Alan kembali melipat kedua tangannya di depan dada lalu bersandar pada permukaan pintu kaca. Mulanya dengan agak terbata-bata, Fiora bercerita tentang Salim si penjaga pintu air dan hubungan dari kasak-kusuk tersebut dengan kompetisi buletin kami. Semakin lama, kata-kata yang keluar dari mulut sahabatku yang paling dekat itu meluncur dengan lancar.
Selama menyimak cerita Fiora, mimik wajah Alan terlihat datar bahkan terkesan menyepelekan cerita yang disampaikan Fiora. Namun saat penjelasan sampai pada bagian di mana kami berdebat tentang harus masuk atau tidak begitu mendapati tak ada pelanggan lain yang datang di restoran ini, pria itu menggigit bibirnya. Sepasang lesung pipitnya yang dalam kembali terlihat, seandainya situasi kami tidak sedang tegang seperti saat ini dia bisa membuatku juga ketiga gadis lainnya jatuh cinta padanya. Begitu Fiora selesai bercerita, sikap garang pria muda tersebut pelan-pelan melunak.
“Begitu, ya,” Gerutunya. “Pantas saja sikap kalian aneh sejak detik pertama menjejakkan kaki di restoran ini. Selama lebih dari satu abad keluarga besarku harus menanggung suatu reputasi yang dilebih-lebihkan. Seluruh warga kota ini, kecuali Kakek Ajidharma, selalu memandang kami dengan sebelah mata. Ya. Selalu seperti itu.”
Aku terkejut mendengar nama Kakek disebut-sebut. “Kau kenal kakekku?” Tanyaku kemudian.
“Kau cucu beliau?” Alan balik bertanya dengan nada tidak percaya.

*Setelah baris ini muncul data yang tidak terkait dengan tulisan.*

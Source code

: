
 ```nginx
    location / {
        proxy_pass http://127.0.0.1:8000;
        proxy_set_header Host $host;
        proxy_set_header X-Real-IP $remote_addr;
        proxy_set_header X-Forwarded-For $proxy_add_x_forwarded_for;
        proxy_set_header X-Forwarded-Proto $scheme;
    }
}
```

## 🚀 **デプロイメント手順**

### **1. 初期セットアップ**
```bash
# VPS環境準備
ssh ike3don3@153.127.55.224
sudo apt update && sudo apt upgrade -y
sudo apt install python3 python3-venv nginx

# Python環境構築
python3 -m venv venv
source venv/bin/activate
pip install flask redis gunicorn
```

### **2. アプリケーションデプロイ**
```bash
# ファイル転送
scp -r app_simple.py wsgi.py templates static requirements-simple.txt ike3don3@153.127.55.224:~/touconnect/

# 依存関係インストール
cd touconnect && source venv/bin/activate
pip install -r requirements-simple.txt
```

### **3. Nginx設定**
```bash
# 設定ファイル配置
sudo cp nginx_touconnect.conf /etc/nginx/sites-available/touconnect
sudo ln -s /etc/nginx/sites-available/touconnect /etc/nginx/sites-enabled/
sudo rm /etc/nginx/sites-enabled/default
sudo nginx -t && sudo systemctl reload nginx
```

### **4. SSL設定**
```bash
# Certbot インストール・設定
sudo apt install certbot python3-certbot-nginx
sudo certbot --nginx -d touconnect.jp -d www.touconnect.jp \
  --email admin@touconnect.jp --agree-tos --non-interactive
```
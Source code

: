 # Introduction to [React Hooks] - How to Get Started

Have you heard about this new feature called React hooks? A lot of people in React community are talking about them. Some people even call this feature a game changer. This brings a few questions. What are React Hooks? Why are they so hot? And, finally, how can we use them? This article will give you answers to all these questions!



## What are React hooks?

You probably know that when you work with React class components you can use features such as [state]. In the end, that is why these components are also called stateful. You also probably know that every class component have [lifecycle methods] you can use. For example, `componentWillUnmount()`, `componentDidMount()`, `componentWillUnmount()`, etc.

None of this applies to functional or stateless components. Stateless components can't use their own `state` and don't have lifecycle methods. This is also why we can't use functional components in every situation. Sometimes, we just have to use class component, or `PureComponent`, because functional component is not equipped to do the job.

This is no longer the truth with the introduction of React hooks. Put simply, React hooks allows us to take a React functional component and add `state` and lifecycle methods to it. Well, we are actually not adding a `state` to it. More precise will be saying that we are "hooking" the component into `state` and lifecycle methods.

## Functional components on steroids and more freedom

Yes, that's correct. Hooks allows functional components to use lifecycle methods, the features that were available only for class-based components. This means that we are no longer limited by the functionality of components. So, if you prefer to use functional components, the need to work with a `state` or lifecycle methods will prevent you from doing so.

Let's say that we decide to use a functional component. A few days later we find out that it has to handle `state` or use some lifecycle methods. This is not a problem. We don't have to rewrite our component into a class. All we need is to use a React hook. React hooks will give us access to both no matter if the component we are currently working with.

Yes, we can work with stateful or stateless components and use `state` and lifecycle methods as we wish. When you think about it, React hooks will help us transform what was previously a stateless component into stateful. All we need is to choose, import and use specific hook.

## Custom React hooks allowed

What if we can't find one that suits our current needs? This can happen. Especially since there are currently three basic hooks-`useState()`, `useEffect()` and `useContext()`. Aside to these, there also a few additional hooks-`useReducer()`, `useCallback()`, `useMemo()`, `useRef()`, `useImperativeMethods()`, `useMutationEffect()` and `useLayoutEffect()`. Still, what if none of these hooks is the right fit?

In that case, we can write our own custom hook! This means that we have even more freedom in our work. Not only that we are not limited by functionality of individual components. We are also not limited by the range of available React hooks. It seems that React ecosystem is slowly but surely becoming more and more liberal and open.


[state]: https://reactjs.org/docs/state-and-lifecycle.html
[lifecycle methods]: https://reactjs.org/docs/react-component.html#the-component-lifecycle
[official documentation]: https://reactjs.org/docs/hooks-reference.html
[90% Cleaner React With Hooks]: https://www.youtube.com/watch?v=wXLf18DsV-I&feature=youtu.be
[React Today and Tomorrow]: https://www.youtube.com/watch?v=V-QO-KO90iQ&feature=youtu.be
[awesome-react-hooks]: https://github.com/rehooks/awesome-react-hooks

Sekian detik berikutnya kami berlima kembali terdiam. Tak lama berselang Alan menarik sebuah kursi dari meja sebelah dan mendudukinya tanpa diputar sehingga kedua lengannya tertumpuk pada sandaran kursi tersebut. Sambil menatapku dan yang lainnya secara lekat-lekat dia berkata, “aku tetap tersinggung karena kalian menjadikan bisnis keluargaku sebagai bahan berita untuk buletin kampus kalian. Hal ini jelas-jelas melanggar privasi kami. Tapi aku pikir, aku perlu berbagi sebuah rahasia dengan kalian karena sudah saatnya ada anggota keluarga yang berdiri membela nama baik klan kami. Hanya satu pesanku. Ketika kalian menuliskan cerita ini dalam buletin, tulis apa adanya sesuai dengan apa yang kuucapkan. Jangan ditambah atau dikurangi karena kami benci kebohongan. Paham?”
Sambil menatap pria itu dengan takut-takut, kami berempat mengangguk perlahan.
“Di antara semua kisah tentang restoran kami, versi dari Pak Walikota dan pensiunan tukang pos adalah yang paling terkenal, bukan? Tentang noni Belanda dan tiga kempeitai itu? Kalian mungkin sulit untuk percaya, namun fakta yang sebenarnya, tanpa noni Belanda itu aku tidak akan ada di hadapan kalian malam ini. Noni Belanda itu adalah nenek buyutku.”